Meneer Haas en Mevrouw Beer krijgen bezoek

Dit is het derde boek over Meneer Haas en Mevrouw Beer. Het ongewone koppel woont samen in een huis: Meneer Haas is eigenaar en Mevrouw Beer is huurder. Meneer Haas is erg op orde en netheid gesteld in schril contrast met Mevrouw Beer die een echte sloddervos is. In dit boek krijgen ze onverwacht bezoek van oom Haas. Dat heerschap heeft een heel grote koffer bij zich met daarin alle attributen die bij zijn bedillerige aard passen. Want oom Haas begint alles te veranderen in het huis, tot groot ongenoegen van Meneer Haas en tot vermaak van Mevrouw Beer. Meneer Haas durft eerst niets te zeggen, hij wordt ook echt jaloers als hij ziet hoe oom mevrouw Beer voor zich wint. Als oom ook nog de deurklopper wil veranderen is de maat vol. Meneer Haas stelt zich assertief op: "ik wil gewoon niet dat alles in mijn huis veranderd wordt. Ik vond het goed zoals het was." Beledigd gaat oom Haas inpakken. Maar of hij zijn lesje geleerd heeft valt te betwijfelen want bij het afscheid geeft hij te kennen dat bij zijn volgend bezoek de tuin aan de beurt komt.

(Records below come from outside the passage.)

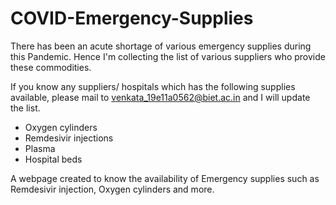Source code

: # COVID-Emergency-Supplies

There has been an acute shortage of various emergency supplies during this Pandemic. Hence I'm collecting the list of various suppliers who provide these commodities.


If you know any suppliers/ hospitals which has the following supplies available, please mail to venkata_19e11a0562@biet.ac.in and I will update the list.

- Oxygen cylinders
- Remdesivir injections
- Plasma 
- Hospital beds 


A webpage created to know the availability of Emergency supplies such as  Remdesivir injection, Oxygen cylinders and more.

Dat een beer en een haas zomaar samen kunnen wonen is in deze verhalen heel gewoon. De gevoelens van Meneer Beer zijn herkenbaar: onmacht, niet voor je mening durven uitkomen, jaloersheid ... Sommige woorden hebben een verklaring nodig, bijv.: steunend in "meneer Haas sleept steunend de koffers". De illustraties zijn duidelijk en aantrekkelijk.